Crystal vs Truffleruby

I was quite surprised that Truffleruby (23.1.1) was so much faster than Crystal (1.10.1) for this task.
Apparently the Graal VM is doing some very good stuff here.

I installed Truffleruby on my Linux system via rvm (ruby version manager) – https://rvm.io/

I first wrote this in Ruby – residue_gaps.rb

def residue_gaps(pm)
  primes = [2,3,5,7,11,13,17,19,23,29,31,37,41,43]
  i = primes.index(pm)
  modpn = primes[0..i].reduce :*          # modulus is primorial pm#
  res_gaps = Hash.new(0)                  # create hash of residue gaps
  res_gaps[2] = 1; res_gaps[4] = 1        # initial gap counts of 2 and 4
  r1, r2 = 1, 2 + pm                      # initial first two residues
  while r2 < modpn / 2                    # for first half modulus residues
    if r2.gcd(modpn) == 1                 # if r2 is a residue
      res_gaps[r2 - r1] += 2              # compute gap size, double cnt for mirror pair
      r1 = r2                             # set old residue to current residue
    end
    r2 += 2                               # set next odd value to current residue
  end
  res_gaps.to_a.sort!                     # output array of [gap size, gap count]
end

pm   = ARGV[0].to_i                       # read prime value from terminal
print residue_gaps(pm)                    # display array of ai gap values
puts

Then wrote it in Crystal – residue_gaps.cr

def residue_gaps(pm)
  primes = [2,3,5,7,11,13,17,19,23,29,31,37,41,43] of UInt64
  i = primes.index(pm).not_nil!
  modpn = primes[0..i].product            # modulus is primorial pm#
  res_gaps = Hash(Int32, UInt64).new(0)   # create hash of residue gaps
  res_gaps[2] = 1; res_gaps[4] = 1        # initial gap counts of 2 and 4
  r1, r2 = 1u64, 2u64 + pm                # initial first two residues
  while r2 < modpn // 2                   # for first half modulus residues
    if r2.gcd(modpn) == 1                 # if r2 is a residue
      res_gaps[(r2 - r1).to_i32] += 2     # compute gap size, double cnt for mirror pair
      r1 = r2                             # set old residue to current residue
    end
    r2 += 2                               # set next odd value to current residue
  end
  res_gaps.to_a.sort!                     # output array of [gap size, gap count]
end

pm   = ARGV[0].to_u64                     # read prime value from terminal
print residue_gaps(pm)                    # display array of ai gap values
puts

$ crystal build --release residue_gaps.cr

Then run them like this:

$ time ruby residue_gaps.rb 17
[[2, 22275], [4, 22275], [6, 26630], [8, 6812], [10, 7734], [12, 4096], [14, 1406], [16, 432], [18, 376], [20, 24], [22, 78], [24, 20], [26, 2]]
ruby residue_gaps.rb 17  0.05s user 0.01s system 99% cpu 0.095 total

$ time ./residue_gaps 17
[{2, 22275}, {4, 22275}, {6, 26630}, {8, 6812}, {10, 7734}, {12, 4096}, {14, 1406}, {16, 432}, {18, 376}, {20, 24}, {22, 78}, {24, 20}, {26, 2}]
./residue_gaps 17  0.01s user 0.00s system 97% cpu 0.010 total

And here are timing comparisons (in seconds)

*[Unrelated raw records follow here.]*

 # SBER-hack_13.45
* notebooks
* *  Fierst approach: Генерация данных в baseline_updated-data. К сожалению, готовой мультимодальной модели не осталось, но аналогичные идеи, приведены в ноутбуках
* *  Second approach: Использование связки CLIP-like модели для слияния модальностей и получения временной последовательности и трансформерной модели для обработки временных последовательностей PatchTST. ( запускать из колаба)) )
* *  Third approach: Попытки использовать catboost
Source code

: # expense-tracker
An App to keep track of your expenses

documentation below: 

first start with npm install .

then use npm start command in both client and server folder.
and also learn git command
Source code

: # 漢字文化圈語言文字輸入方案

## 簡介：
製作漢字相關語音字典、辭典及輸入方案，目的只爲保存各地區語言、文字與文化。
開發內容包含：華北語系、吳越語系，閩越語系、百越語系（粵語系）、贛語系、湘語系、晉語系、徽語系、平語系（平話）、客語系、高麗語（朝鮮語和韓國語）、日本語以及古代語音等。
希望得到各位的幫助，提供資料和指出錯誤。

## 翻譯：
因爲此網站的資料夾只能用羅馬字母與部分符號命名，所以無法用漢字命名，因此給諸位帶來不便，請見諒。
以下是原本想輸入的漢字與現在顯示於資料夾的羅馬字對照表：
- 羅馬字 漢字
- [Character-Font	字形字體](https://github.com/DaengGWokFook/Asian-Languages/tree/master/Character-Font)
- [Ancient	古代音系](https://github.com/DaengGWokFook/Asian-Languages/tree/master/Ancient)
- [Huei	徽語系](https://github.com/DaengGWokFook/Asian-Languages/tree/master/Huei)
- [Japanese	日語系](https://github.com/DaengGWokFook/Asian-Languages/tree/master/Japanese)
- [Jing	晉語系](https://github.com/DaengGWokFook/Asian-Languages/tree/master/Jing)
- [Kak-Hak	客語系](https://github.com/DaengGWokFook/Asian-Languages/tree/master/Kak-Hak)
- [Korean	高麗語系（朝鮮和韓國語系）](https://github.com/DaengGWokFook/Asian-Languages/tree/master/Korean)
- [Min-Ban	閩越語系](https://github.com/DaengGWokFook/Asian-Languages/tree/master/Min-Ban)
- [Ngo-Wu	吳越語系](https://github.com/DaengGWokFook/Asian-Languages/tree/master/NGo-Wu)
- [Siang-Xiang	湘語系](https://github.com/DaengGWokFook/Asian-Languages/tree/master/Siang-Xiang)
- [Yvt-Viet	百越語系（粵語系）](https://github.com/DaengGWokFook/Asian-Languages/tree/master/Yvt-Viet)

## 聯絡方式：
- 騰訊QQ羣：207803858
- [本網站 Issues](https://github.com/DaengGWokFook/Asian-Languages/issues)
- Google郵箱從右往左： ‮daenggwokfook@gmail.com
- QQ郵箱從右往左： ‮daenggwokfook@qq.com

   prime inputs     |   11   |   13   |   17   |   19   |   23   |   29   |   31   |
--------------------|--------|--------|--------|--------|--------|--------|--------|
   crystal 1.10.1   |  0.002 |  0.002 |  0.010 |  0.193 |  5.123 | 175.63 |6217.55 |
--------------------|--------|--------|--------|--------|--------|--------|--------|
 truffleruby 23.1.1 |  0.045 |  0.060 |  0.095 |  0.310 |  2.968 |  91.66 |3297.21 |

As the primes increase Truffleruby becomes almost twice as fast as Crystal.
Can Crystal learn something from this?

1 Like

I remembered after posting the code that the Crystal stdlib gcd method is slow for this.
It seems Truffleruby’s stdlib gcd method is highly optimized. Might be something to learn from.

I created a customized coprime? which makes the code increasingly fast than Truffleruby.
But it’s still impressive that Trufferuby is that fast straight out the box!

# Customized gcd to determine coprimality; n > m; m odd
def coprime?(m, n)
  while m|1 != 1; t = m; m = n % m; n = t end
  m > 0
end

def residue_gaps(pm)
  primes = [2,3,5,7,11,13,17,19,23,29,31,37,41,43] of UInt64
  i = primes.index(pm).not_nil!
  modpn = primes[0..i].product            # modulus is primorial pm#
  res_gaps = Hash(Int32, UInt64).new(0)   # create hash of residue gaps
  res_gaps[2] = 1; res_gaps[4] = 1        # initial gap counts of 2 and 4
  r1, r2 = 1u64, 2u64 + pm                # initial first two residues
  while r2 < modpn // 2                   # for first half modulus residues
    if coprime?(r2, modpn)                # if r2 is a residue
      res_gaps[(r2 - r1).to_i32] += 2     # compute gap size, double cnt for mirror pair
      r1 = r2                             # set old residue to current residue
    end
    r2 += 2                               # set next odd value to current residue
  end
  res_gaps.to_a.sort!                     # output array of [gap size, gap count]
end

pm   = ARGV[0].to_u64                     # read prime value from terminal
print residue_gaps(pm)                    # display array of ai gap values
puts

Here are the time comparisons now.


   prime inputs     |   11   |   13   |   17   |   19   |   23   |   29   |   31   |
--------------------|--------|--------|--------|--------|--------|--------|--------|
   crystal 1.10.1   |  0.002 |  0.002 |  0.006 |  0.099 |  2.549 |  85.08 |2978.47 |
--------------------|--------|--------|--------|--------|--------|--------|--------|
 truffleruby 23.1.1 |  0.045 |  0.060 |  0.095 |  0.310 |  2.968 |  91.66 |3297.21 |

Unless I’m mistaken, I think this is TruffleRuby’s implementation for gcd.
I decided to use that implemenation in Crystal, and it’s definitely faster than Crystal’s stdlib. However, your custom coprime? is still much faster.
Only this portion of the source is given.